Странная компания двигалась в неизведанное, являя собой абсурдную смесь не совместимых между собой вселенных, но в то же время непонятным образом уже ставших соединяться в одну общую, посредством той ситуации, что загнала их в один автомобиль и, усугубляясь с каждым мгновением, она гнала их все дальше и дальше в то самое загадочное, но преисполненное верой и надеждой неизведанное. У каждого из находившихся в салоне людей было своё прошлое и своё видение реальности и мира. Но та же ситуация меняла и их прошлое, и реальность, и мир. И даже казалось остававшийся неизменным Шпала и тот не знал, почему и зачем сменяются кадры фильма, унося его прочь от города. Впрочем, ему это и не надо было – зачем знать кадру о кадре, ведь при осознании целлулоидным изображением того, что оно – всего лишь изображение, может случиться апокалипсис, маленький армагеддон неподготовленной картинки, вдруг узнавшей, что она не есть главное, а всего лишь часть фильма, который в свою очередь лишь миг в вечности кинозала. Ближе всех к пониманию этого оказался Колян, неосторожное движение Булы лишило его осознания окружающего мира. Он вдруг понял, что всё вокруг – это лишь сменяющиеся картинки, он видел их и знал, но никак не мог вобрать в себя всю их суть, осознать причину показа кино. Это была его маленькая катастрофа, катастрофа кадра, осознавшего всю иллюзорность своей роли, заставившая заняться поиском своего истинного, осмысленного места, а значит двигавшая к пониманию чего-то всеобъемлющего, более значимого, чем показываемый фильм. Но Колян ещё был далёк от полного осознания, черная дыра почти затянулась и он начал делать первые робкие шаги осмысления.
Другое дело Лиза. Девушка, не обременённая потерей памяти, просто под воздействием чужой силы преместилась в другой показ, в другой фильм, став играть роль жертвы. И наложение двух сюжетов, прошлого и настоящего, неприятно давило, заставляя чувствовать себя непонятно потерянной. Она была лишь случайностью в чьём-то сюжете, которую заставили принять действительность этого противного ей сюжета. И полная потеря связи с окружающим, контроля, делала её чем-то похожим на Коляна, с тем лишь отличием, что она не пыталась осмыслить своё положение, разобраться и найти своё место. Она просто старалась ни о чём не думать, а следовательно была далека от поисков возможных вариантов своего освобождения, безропотно двигаясь по тому пути, что предлагали ей ситуация и ежечасно меняющиеся обстоятельства.
Единственно реальный из всей компании в этом фильме человек продолжал петь, повысив голос до радостного крика и ещё больше коверкая оригинальные тексты песен.
Из динамиков неслось:
"…Если бы твои глаза излучали свет
Я б увидел в темноте твоей любви рассвет
Красочной любви, лучезарно яркой
Освещающей мечты, твоей души подарки…"
У Шпалы получалось:
"…Если бы в твоих шарах лампочка зажглася
Я б увидел в темноте друга сваво Васю
Он любовь тебе дарил на кровате нашей
Разлучу-ка я тротилом Васю с моей Дашей…"

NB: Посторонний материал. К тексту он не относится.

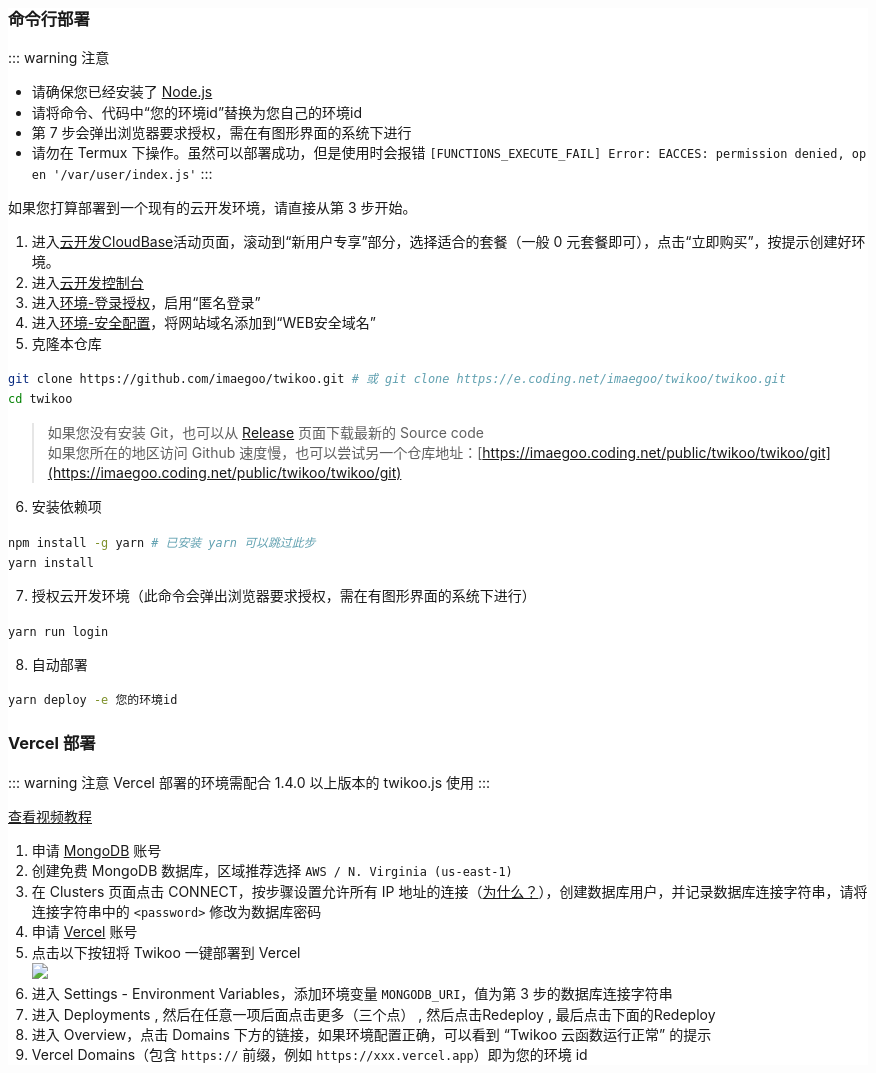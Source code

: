 ### 命令行部署

::: warning 注意
* 请确保您已经安装了 [Node.js](https://nodejs.org/en/download/)
* 请将命令、代码中“您的环境id”替换为您自己的环境id
* 第 7 步会弹出浏览器要求授权，需在有图形界面的系统下进行
* 请勿在 Termux 下操作。虽然可以部署成功，但是使用时会报错 `[FUNCTIONS_EXECUTE_FAIL] Error: EACCES: permission denied, open '/var/user/index.js'`
:::

如果您打算部署到一个现有的云开发环境，请直接从第 3 步开始。

1. 进入[云开发CloudBase](https://curl.qcloud.com/KnnJtUom)活动页面，滚动到“新用户专享”部分，选择适合的套餐（一般 0 元套餐即可），点击“立即购买”，按提示创建好环境。
2. 进入[云开发控制台](https://console.cloud.tencent.com/tcb/)<br>
3. 进入[环境-登录授权](https://console.cloud.tencent.com/tcb/env/login)，启用“匿名登录”
4. 进入[环境-安全配置](https://console.cloud.tencent.com/tcb/env/safety)，将网站域名添加到“WEB安全域名”
5. 克隆本仓库
``` sh
git clone https://github.com/imaegoo/twikoo.git # 或 git clone https://e.coding.net/imaegoo/twikoo/twikoo.git
cd twikoo
```
> 如果您没有安装 Git，也可以从 [Release](https://github.com/imaegoo/twikoo/releases) 页面下载最新的 Source code<br>
> 如果您所在的地区访问 Github 速度慢，也可以尝试另一个仓库地址：[https://imaegoo.coding.net/public/twikoo/twikoo/git](https://imaegoo.coding.net/public/twikoo/twikoo/git)
6. 安装依赖项
``` sh
npm install -g yarn # 已安装 yarn 可以跳过此步
yarn install
```
7. 授权云开发环境（此命令会弹出浏览器要求授权，需在有图形界面的系统下进行）
``` sh
yarn run login
```
8. 自动部署
``` sh
yarn deploy -e 您的环境id
```

### Vercel 部署

::: warning 注意
Vercel 部署的环境需配合 1.4.0 以上版本的 twikoo.js 使用
:::

[查看视频教程](https://www.bilibili.com/video/BV1Fh411e7ZH)

1. 申请 [MongoDB](https://www.mongodb.com/cloud/atlas/register) 账号
2. 创建免费 MongoDB 数据库，区域推荐选择 `AWS / N. Virginia (us-east-1)`
3. 在 Clusters 页面点击 CONNECT，按步骤设置允许所有 IP 地址的连接（[为什么？](https://vercel.com/support/articles/how-to-allowlist-deployment-ip-address)），创建数据库用户，并记录数据库连接字符串，请将连接字符串中的 `<password>` 修改为数据库密码
4. 申请 [Vercel](https://vercel.com/signup) 账号
5. 点击以下按钮将 Twikoo 一键部署到 Vercel<br>
[![](https://vercel.com/button)](https://vercel.com/import/project?template=https://github.com/imaegoo/twikoo/tree/main/src/server/vercel-min)
6. 进入 Settings - Environment Variables，添加环境变量 `MONGODB_URI`，值为第 3 步的数据库连接字符串
7. 进入 Deployments , 然后在任意一项后面点击更多（三个点） , 然后点击Redeploy , 最后点击下面的Redeploy
8. 进入 Overview，点击 Domains 下方的链接，如果环境配置正确，可以看到 “Twikoo 云函数运行正常” 的提示
9. Vercel Domains（包含 `https://` 前缀，例如 `https://xxx.vercel.app`）即为您的环境 id
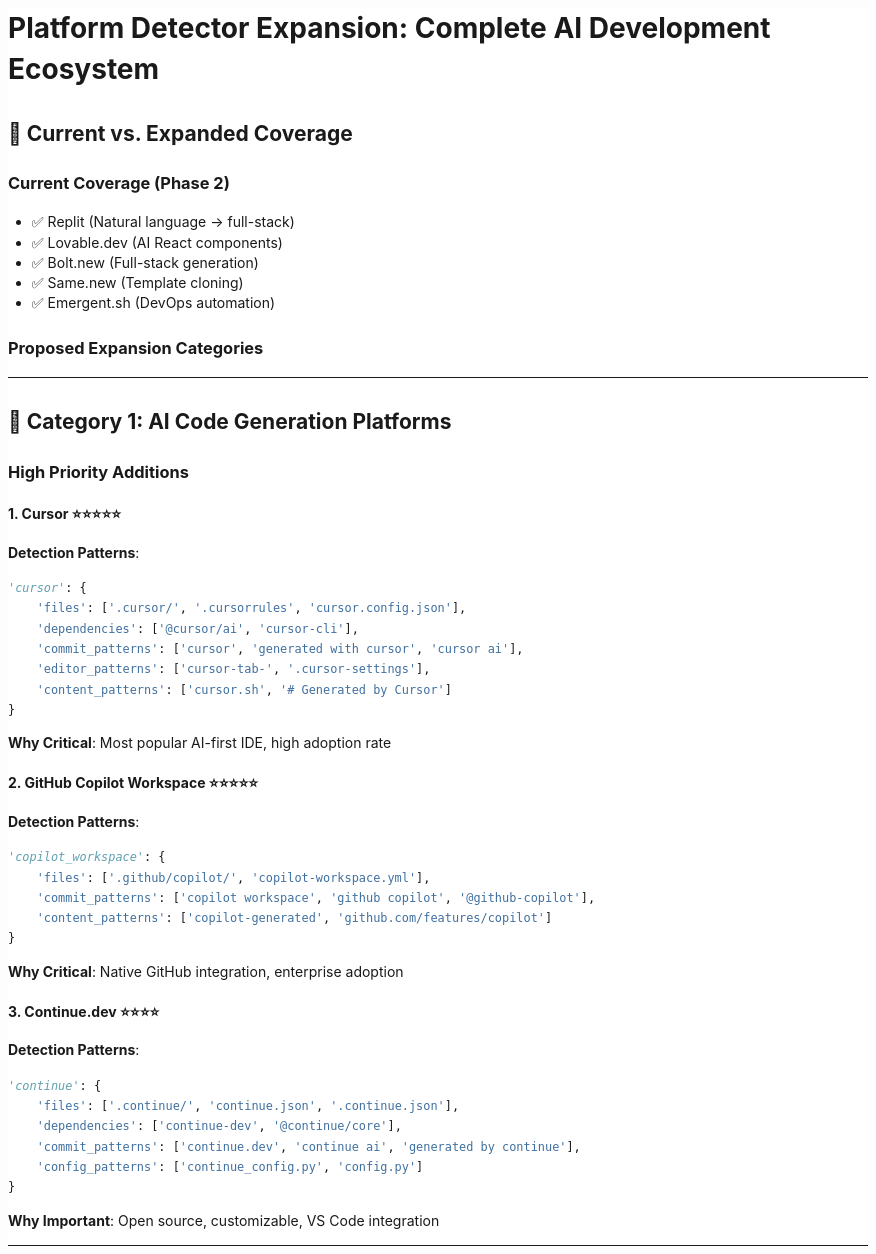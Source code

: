 # Platform Detector Expansion: Complete AI Development Ecosystem

## 🎯 **Current vs. Expanded Coverage**

### **Current Coverage (Phase 2)**
- ✅ Replit (Natural language → full-stack)
- ✅ Lovable.dev (AI React components)
- ✅ Bolt.new (Full-stack generation)
- ✅ Same.new (Template cloning)
- ✅ Emergent.sh (DevOps automation)

### **Proposed Expansion Categories**

---

## 🚀 **Category 1: AI Code Generation Platforms**

### **High Priority Additions**

#### **1. Cursor** ⭐⭐⭐⭐⭐
**Detection Patterns**:
```python
'cursor': {
    'files': ['.cursor/', '.cursorrules', 'cursor.config.json'],
    'dependencies': ['@cursor/ai', 'cursor-cli'],
    'commit_patterns': ['cursor', 'generated with cursor', 'cursor ai'],
    'editor_patterns': ['cursor-tab-', '.cursor-settings'],
    'content_patterns': ['cursor.sh', '# Generated by Cursor']
}
```
**Why Critical**: Most popular AI-first IDE, high adoption rate

#### **2. GitHub Copilot Workspace** ⭐⭐⭐⭐⭐
**Detection Patterns**:
```python
'copilot_workspace': {
    'files': ['.github/copilot/', 'copilot-workspace.yml'],
    'commit_patterns': ['copilot workspace', 'github copilot', '@github-copilot'],
    'content_patterns': ['copilot-generated', 'github.com/features/copilot']
}
```
**Why Critical**: Native GitHub integration, enterprise adoption

#### **3. Continue.dev** ⭐⭐⭐⭐
**Detection Patterns**:
```python
'continue': {
    'files': ['.continue/', 'continue.json', '.continue.json'],
    'dependencies': ['continue-dev', '@continue/core'],
    'commit_patterns': ['continue.dev', 'continue ai', 'generated by continue'],
    'config_patterns': ['continue_config.py', 'config.py']
}
```
**Why Important**: Open source, customizable, VS Code integration

---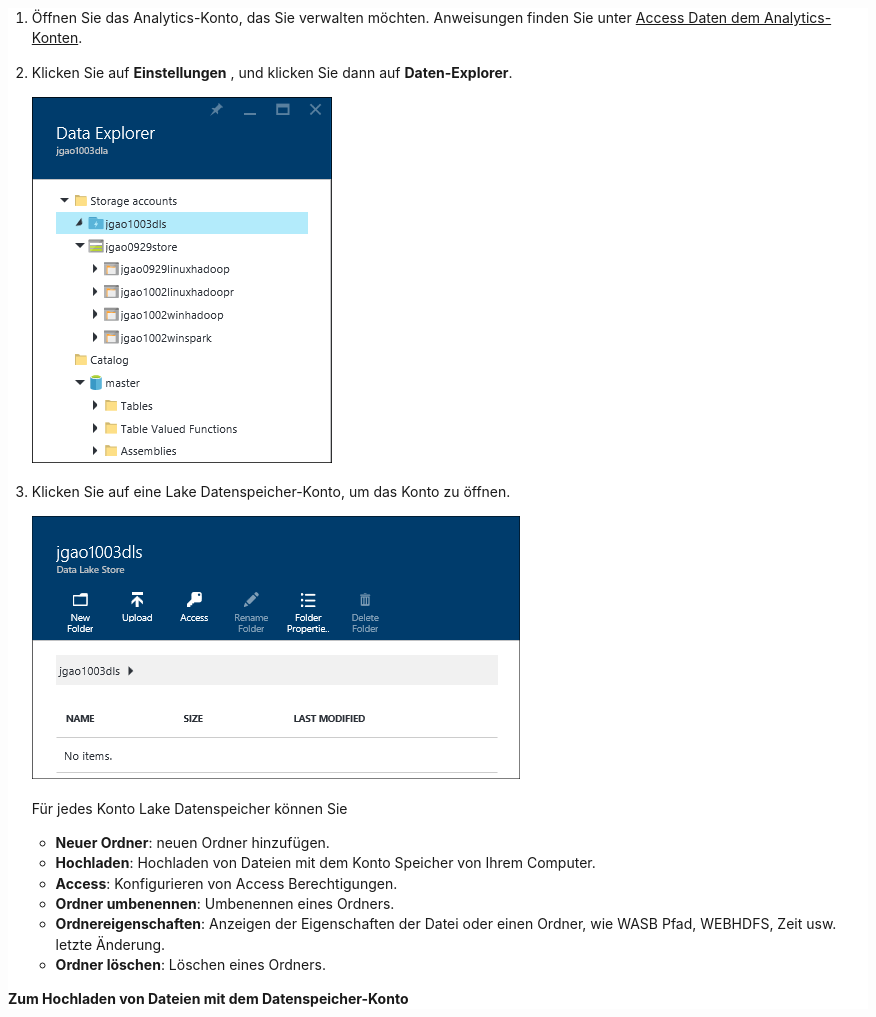 1. Öffnen Sie das Analytics-Konto, das Sie verwalten möchten. Anweisungen finden Sie unter [Access Daten dem Analytics-Konten](#access-adla-account).
2. Klicken Sie auf **Einstellungen** , und klicken Sie dann auf **Daten-Explorer**. 
 
    ![Azure Daten Lake Analytics-Daten-explorer](./media/data-lake-analytics-manage-use-portal/data-lake-analytics-data-explorer.png)
    
3. Klicken Sie auf eine Lake Datenspeicher-Konto, um das Konto zu öffnen.

    ![Azure Daten Lake Analytics Daten-Explorer-Speicher-Konto](./media/data-lake-analytics-manage-use-portal/data-lake-analytics-explore-adls.png)
    
    Für jedes Konto Lake Datenspeicher können Sie
    
    - **Neuer Ordner**: neuen Ordner hinzufügen.
    - **Hochladen**: Hochladen von Dateien mit dem Konto Speicher von Ihrem Computer.
    - **Access**: Konfigurieren von Access Berechtigungen.
    - **Ordner umbenennen**: Umbenennen eines Ordners.
    - **Ordnereigenschaften**: Anzeigen der Eigenschaften der Datei oder einen Ordner, wie WASB Pfad, WEBHDFS, Zeit usw. letzte Änderung.
    - **Ordner löschen**: Löschen eines Ordners.

<a name="upload-data-to-adls"></a>**Zum Hochladen von Dateien mit dem Datenspeicher-Konto**
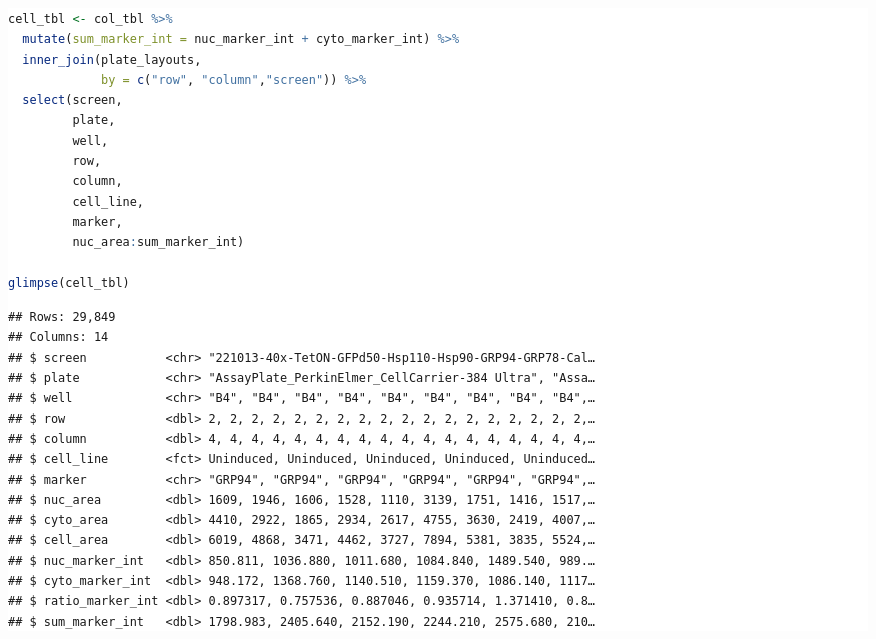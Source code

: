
 ``` r
cell_tbl <- col_tbl %>%
  mutate(sum_marker_int = nuc_marker_int + cyto_marker_int) %>%
  inner_join(plate_layouts,
             by = c("row", "column","screen")) %>%
  select(screen,
         plate,
         well,
         row,
         column,
         cell_line,
         marker,
         nuc_area:sum_marker_int)

glimpse(cell_tbl)
```

    ## Rows: 29,849
    ## Columns: 14
    ## $ screen           <chr> "221013-40x-TetON-GFPd50-Hsp110-Hsp90-GRP94-GRP78-Cal…
    ## $ plate            <chr> "AssayPlate_PerkinElmer_CellCarrier-384 Ultra", "Assa…
    ## $ well             <chr> "B4", "B4", "B4", "B4", "B4", "B4", "B4", "B4", "B4",…
    ## $ row              <dbl> 2, 2, 2, 2, 2, 2, 2, 2, 2, 2, 2, 2, 2, 2, 2, 2, 2, 2,…
    ## $ column           <dbl> 4, 4, 4, 4, 4, 4, 4, 4, 4, 4, 4, 4, 4, 4, 4, 4, 4, 4,…
    ## $ cell_line        <fct> Uninduced, Uninduced, Uninduced, Uninduced, Uninduced…
    ## $ marker           <chr> "GRP94", "GRP94", "GRP94", "GRP94", "GRP94", "GRP94",…
    ## $ nuc_area         <dbl> 1609, 1946, 1606, 1528, 1110, 3139, 1751, 1416, 1517,…
    ## $ cyto_area        <dbl> 4410, 2922, 1865, 2934, 2617, 4755, 3630, 2419, 4007,…
    ## $ cell_area        <dbl> 6019, 4868, 3471, 4462, 3727, 7894, 5381, 3835, 5524,…
    ## $ nuc_marker_int   <dbl> 850.811, 1036.880, 1011.680, 1084.840, 1489.540, 989.…
    ## $ cyto_marker_int  <dbl> 948.172, 1368.760, 1140.510, 1159.370, 1086.140, 1117…
    ## $ ratio_marker_int <dbl> 0.897317, 0.757536, 0.887046, 0.935714, 1.371410, 0.8…
    ## $ sum_marker_int   <dbl> 1798.983, 2405.640, 2152.190, 2244.210, 2575.680, 210…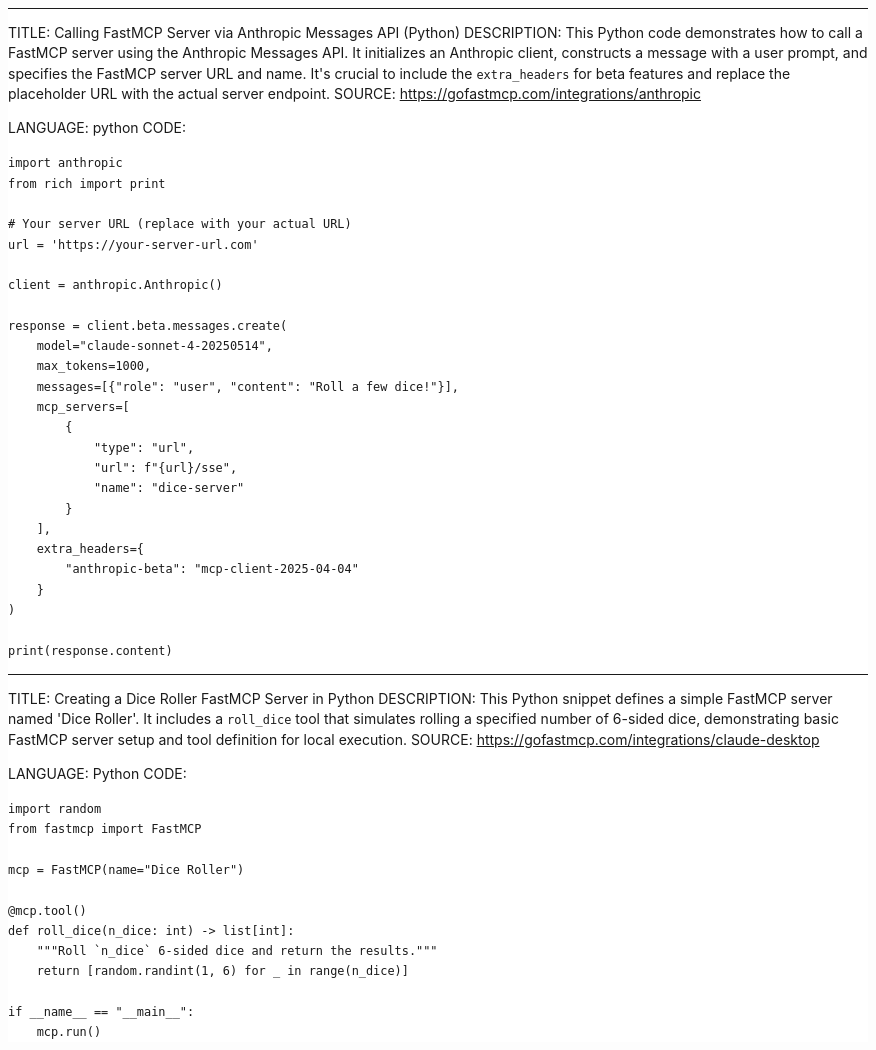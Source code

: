 ----------------------------------------

TITLE: Calling FastMCP Server via Anthropic Messages API (Python)
DESCRIPTION: This Python code demonstrates how to call a FastMCP server using the Anthropic Messages API. It initializes an Anthropic client, constructs a message with a user prompt, and specifies the FastMCP server URL and name. It's crucial to include the `extra_headers` for beta features and replace the placeholder URL with the actual server endpoint.
SOURCE: https://gofastmcp.com/integrations/anthropic

LANGUAGE: python
CODE:
```
import anthropic
from rich import print

# Your server URL (replace with your actual URL)
url = 'https://your-server-url.com'

client = anthropic.Anthropic()

response = client.beta.messages.create(
    model="claude-sonnet-4-20250514",
    max_tokens=1000,
    messages=[{"role": "user", "content": "Roll a few dice!"}],
    mcp_servers=[
        {
            "type": "url",
            "url": f"{url}/sse",
            "name": "dice-server"
        }
    ],
    extra_headers={
        "anthropic-beta": "mcp-client-2025-04-04"
    }
)

print(response.content)
```

----------------------------------------

TITLE: Creating a Dice Roller FastMCP Server in Python
DESCRIPTION: This Python snippet defines a simple FastMCP server named 'Dice Roller'. It includes a `roll_dice` tool that simulates rolling a specified number of 6-sided dice, demonstrating basic FastMCP server setup and tool definition for local execution.
SOURCE: https://gofastmcp.com/integrations/claude-desktop

LANGUAGE: Python
CODE:
```
import random
from fastmcp import FastMCP

mcp = FastMCP(name="Dice Roller")

@mcp.tool()
def roll_dice(n_dice: int) -> list[int]:
    """Roll `n_dice` 6-sided dice and return the results."""
    return [random.randint(1, 6) for _ in range(n_dice)]

if __name__ == "__main__":
    mcp.run()
```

Шпала радовался новым текстам как ребёнок. Его глаза излучали счастье. Этакий неосознанный приступ детского веселья и счастья. Казалось, ничего другого в этой жизни ему и не надо, главное – что он есть и есть возможность пародировать чужие песни. Именно это, возможность переиначивать чужие слова, доказывает реальность происходящего, окружающий мир зависит только от него. Ведь несмотря на настойчивость голоса, исполняющего текст песни, он, этот текст, может быть любым, таким, каким его захочет видеть сам Шпала. Следовательно и весь мир таков, каковым его захочет видеть молодой человек. А что как не значимость себя, значимость того, чьё зрение рождает окружающее – и есть истинное счастье. Есть он, Шпала, а всё остальное лишь звучащие из динамика звуки, которые можно переиначить, как тебе захочется.
Машина неслась по шоссе, сменяя пейзаж за окном за считанные секунды: лес, поля, деревенские дома. Картинка пейзажа появлялась, была некоторое мгновение и исчезала, но при этом оставаясь всё в том же неизменном виде, внезависимости от движения автомобиля и взглядов пассажиров, рождавших её. Получалась странная ситуация, данного пейзажа не было, пока с ним не поравнялась машина и взгляды сидящих в ней людей не родили его, потом он умирал, оставаясь лишь в памяти. Но умирая в одном месте, он рождался в другом, в глазах пассажиров следующей машины, и так до бесконечности. И выходило, что он есть, пока есть те, кто его видит. И оставалось загадкой, а существует ли он, если нет зрителей. Возможно, но не доказано.